Top of Extracted material

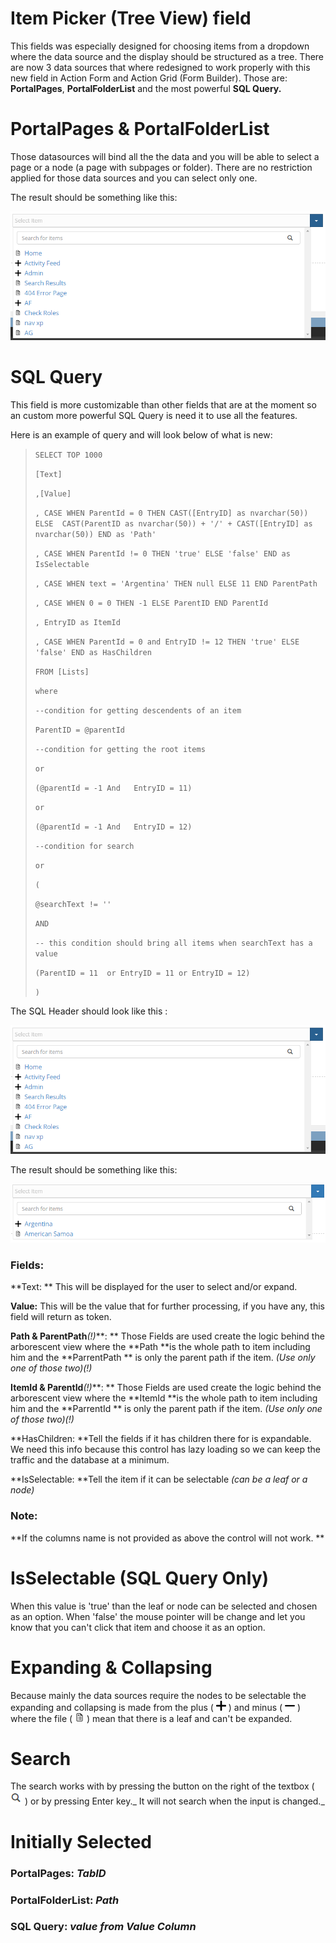 # Item Picker \(Tree View\) field

This fields was especially designed for choosing items from a dropdown where the data source and the display should be structured as a tree. There are now 3 data sources that where redesigned to work properly with this new field in Action Form and Action Grid \(Form Builder\). Those are: **PortalPages**, **PortalFolderList** and the most powerful **SQL Query.**

# PortalPages & PortalFolderList

Those datasources will bind all the the data and you will be able to select a page or a node \(a page with subpages or folder\). There are no restriction applied for those data sources and you can select only one.

The result should be something like this:

![](assets/1f2143bdb9[1].png)

# SQL Query

This field is more customizable than other fields that are at the moment so an custom more powerful SQL Query is need it to use all the features.

Here is an example of  query and will look below of what is new:

> `SELECT TOP 1000`
>
> `[Text]`
>
> `,[Value]`
>
> `, CASE WHEN ParentId = 0 THEN CAST([EntryID] as nvarchar(50)) ELSE  CAST(ParentID as nvarchar(50)) + '/' + CAST([EntryID] as nvarchar(50)) END as 'Path'`
>
> `, CASE WHEN ParentId != 0 THEN 'true' ELSE 'false' END as IsSelectable`
>
> `, CASE WHEN text = 'Argentina' THEN null ELSE 11 END ParentPath`
>
> `, CASE WHEN 0 = 0 THEN -1 ELSE ParentID END ParentId`
>
> `, EntryID as ItemId`
>
> `, CASE WHEN ParentId = 0 and EntryID != 12 THEN 'true' ELSE 'false' END as HasChildren`
>
> `FROM [Lists]`
>
> `where`
>
> `--condition for getting descendents of an item`
>
> `ParentID = @parentId`
>
> `--condition for getting the root items`
>
> `or`
>
> `(@parentId = -1 And   EntryID = 11)`
>
> `or`
>
> `(@parentId = -1 And   EntryID = 12)`
>
> `--condition for search`
>
> `or`
>
> `(`
>
> `@searchText != ''`
>
> `AND`
>
> `-- this condition should bring all items when searchText has a value`
>
> `(ParentID = 11  or EntryID = 11 or EntryID = 12)`
>
> `)`

The SQL Header should look like this :

![](assets/1f2143bdb9[1].png)

The result should be something like this:

![](assets/4e4079e584[1].png)

### Fields:

**Text: ** This will be displayed for the user to select and/or expand.

**Value:** This will be the value that for further processing, if you have any, this field will return as token.

**Path & ParentPath**_\(!\)_**: ** Those Fields are used create the logic behind the arborescent view where the **Path **is the whole path to item including him and the **ParrentPath ** is only the parent path if the item. _\(Use only one of those two\)\(!\)_

**ItemId & ParentId**_\(!\)_**: ** Those Fields are used create the logic behind the arborescent view where the **ItemId **is the whole path to item including him and the **ParrentId ** is only the parent path if the item. _\(Use only one of those two\)\(!\)_

**HasChildren: **Tell the fields if it has children there for is expandable. We need this info because this control has lazy loading so we can keep the traffic and the database at a minimum.

**IsSelectable: **Tell the item if it can be selectable _\(can be a leaf or a node\)_

### Note:

**If the columns name is not provided as above the control will not work. **

# IsSelectable \(SQL Query Only\)

When this value is 'true' than the leaf or node can be selected and chosen as an option. When 'false' the mouse pointer will be change and let you know that you can't click that item and choose it as an option.

# Expanding & Collapsing

Because mainly the data sources require the nodes to be selectable the expanding and collapsing is made from the plus \( ![](assets/folder-closed.png) \) and minus \( ![](assets/folder.png) \) where the file \( ![](assets/file.png) \) mean that there is a leaf and can't be expanded.

# Search

The search works with by pressing the button on the right of the textbox \( ![](assets/cfb6ed253e[1].png) \) or by pressing Enter key._ It will not search when the input is changed._

# Initially Selected

### PortalPages: _TabID_

### PortalFolderList: _Path_

### SQL Query: _value from Value Column_



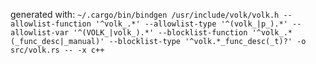 generated with: ``~/.cargo/bin/bindgen /usr/include/volk/volk.h --allowlist-function '^volk_.*' --allowlist-type '^(volk_|p_).*' --allowlist-var '^(VOLK_|volk_).*' --blocklist-function '^volk_.*(_func_desc|_manual)' --blocklist-type '^volk.*_func_desc(_t)?' -o src/volk.rs -- -x c++``
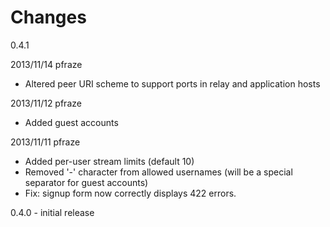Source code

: Changes
=======
0.4.1

2013/11/14 pfraze

 - Altered peer URI scheme to support ports in relay and application hosts


2013/11/12 pfraze

 - Added guest accounts


2013/11/11 pfraze

 - Added per-user stream limits (default 10)
 - Removed '-' character from allowed usernames (will be a special separator for guest accounts)
 - Fix: signup form now correctly displays 422 errors.


0.4.0 - initial release
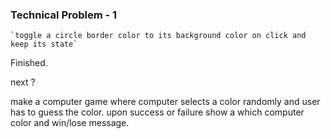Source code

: ### Technical Problem - 1

    `toggle a circle border color to its background color on click and keep its state`

Finished.

next ?

make a computer game where computer selects a color randomly and user has to guess the color.
upon success or failure show a which computer color and win/lose message.
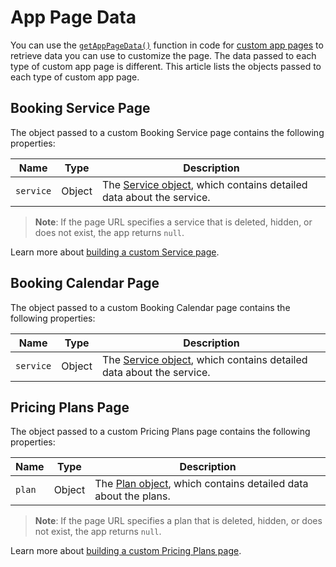 <!-- This article was published using the Doc Push single-sourcing tool. Any changes to this article MUST be made in the source file. Find it at www.github.com/wix-private/velo-docs.-->

# App Page Data

You can use the [`getAppPageData()`](https://dev.wix.com/docs/velo/api-reference/wix-window-frontend/get-app-page-data) function in code for [custom app pages](https://dev.wix.com/docs/develop-websites/articles/wix-apps/build-a-custom-wix-business-app-page) to retrieve data you can use to customize the page. The data passed to each type of custom app page is different. This article lists the objects passed to each type of custom app page.

## Booking Service Page

The object passed to a custom Booking Service page contains the following properties:

| Name | Type | Description |
| --- | --- | --- |
| `service` | Object | The [Service object](https://dev.wix.com/docs/rest/business-solutions/bookings/services/services-v2/service-object), which contains detailed data about the service. |

> **Note**: If the page URL specifies a service that is deleted, hidden, or does not exist, the app returns `null`.

Learn more about [building a custom Service page](https://dev.wix.com/docs/develop-websites/articles/wix-apps/wix-bookings/build-a-custom-booking-service-page).

## Booking Calendar Page

The object passed to a custom Booking Calendar page contains the following properties:

| Name | Type | Description |
| --- | --- | --- |
| `service` | Object | The [Service object](https://dev.wix.com/docs/rest/business-solutions/bookings/services/services-v2/service-object), which contains detailed data about the service. |

## Pricing Plans Page

The object passed to a custom Pricing Plans page contains the following properties:

| Name | Type | Description |
| --- | --- | --- |
| `plan` | Object | The [Plan object](https://dev.wix.com/docs/rest/business-solutions/pricing-plans/pricing-plans/plans/plan-object), which contains detailed data about the plans. |

> **Note**: If the page URL specifies a plan that is deleted, hidden, or does not exist, the app returns `null`.

Learn more about [building a custom Pricing Plans page](https://dev.wix.com/docs/develop-websites/articles/wix-apps/other-apps/wix-pricing-plans/tutorial-using-the-pricing-plans-api-for-pricing-plan-ordering-and-payment).
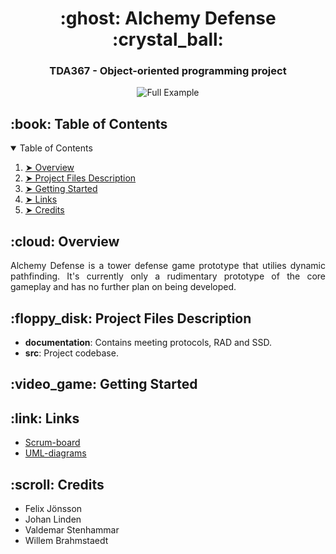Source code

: <h1 align="center">:ghost: Alchemy Defense :crystal_ball:</h1>
<h3 align="center"> TDA367 - Object-oriented programming project </h3>
<p align="center"> 
  <img src="https://user-images.githubusercontent.com/66305341/132998966-2b1598f3-ed3f-4aae-a48e-28b829253a59.gif"  alt="Full Example"/>
</p>

<!-- TABLE OF CONTENTS -->
<h2 id="table-of-contents"> :book: Table of Contents</h2>

<details open="open">
  <summary>Table of Contents</summary>
  <ol>
    <li><a href="#overview"> ➤ Overview</a></li>
    <li><a href="#project-files-description"> ➤ Project Files Description</a></li>
    <li><a href="#getting-started"> ➤ Getting Started</a></li>
    <li><a href="#links"> ➤ Links</a></li>
    <li><a href="#credits"> ➤ Credits</a></li>
  </ol>
</details>

<!-- OVERVIEW -->
<h2 id="overview"> :cloud: Overview</h2>

<p align="justify"> 
Alchemy Defense is a tower defense game prototype that utilies dynamic pathfinding. It's currently only a rudimentary prototype of the core gameplay and has no further plan on being developed. 
</p>

<!-- PROJECT FILES DESCRIPTION -->
<h2 id="project-files-description"> :floppy_disk: Project Files Description</h2>
<p align="justify"> 

* **documentation**: Contains meeting protocols, RAD and SSD.
* **src**: Project codebase.
  
</p>


<!-- GETTING STARTED -->
<h2 id="getting-started"> :video_game: Getting Started</h2>
<p align="justify"> 

</p>

<!-- LINKS -->
<h2 id="links"> :link: Links </h2>

<p align="justify"> 
<ul>
    <li><a href="https://trello.com/b/LVPQ76BL/handymen"> Scrum-board </a></li>
    <li><a href="https://lucid.app/lucidchart/132eace1-782c-4565-8cd4-7f884120e5eb/edit?viewport_loc=913%2C1390%2C2667%2C1516%2CHWEp-vi-RSFO"> UML-diagrams </a></a></li>
</ul>

<!-- CREDITS -->
<h2 id="credits"> :scroll: Credits</h2>
<p align="justify"> 

* Felix Jönsson
* Johan Linden
* Valdemar Stenhammar
* Willem Brahmstaedt
  
</p>
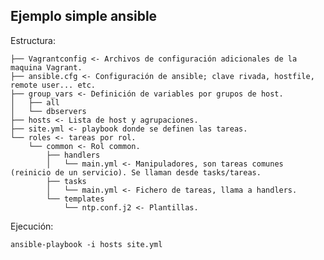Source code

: Ejemplo simple ansible
----------------------

Estructura:

	├── Vagrantconfig <- Archivos de configuración adicionales de la maquina Vagrant.
	├── ansible.cfg <- Configuración de ansible; clave rivada, hostfile, remote user... etc.
	├── group_vars <- Definición de variables por grupos de host.
	│   ├── all
	│   └── dbservers
	├── hosts <- Lista de host y agrupaciones.
	├── site.yml <- playbook donde se definen las tareas.
	└── roles <- tareas por rol.
	    └── common <- Rol common.
	        ├── handlers
	        │   └── main.yml <- Manipuladores, son tareas comunes (reinicio de un servicio). Se llaman desde tasks/tareas.
	        ├── tasks
	        │   └── main.yml <- Fichero de tareas, llama a handlers.
	        └── templates
	            └── ntp.conf.j2 <- Plantillas.


Ejecución:

	ansible-playbook -i hosts site.yml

Bottom of Extracted material

# Exercise directions:
Gather every line from the listing above in which "PortalPages" appears, and copy those lines.

# Answer for the task:
This fields was especially designed for choosing items from a dropdown where the data source and the display should be structured as a tree. There are now 3 data sources that where redesigned to work properly with this new field in Action Form and Action Grid \(Form Builder\). Those are: **PortalPages**, **PortalFolderList** and the most powerful **SQL Query.**
# PortalPages & PortalFolderList
### PortalPages: _TabID_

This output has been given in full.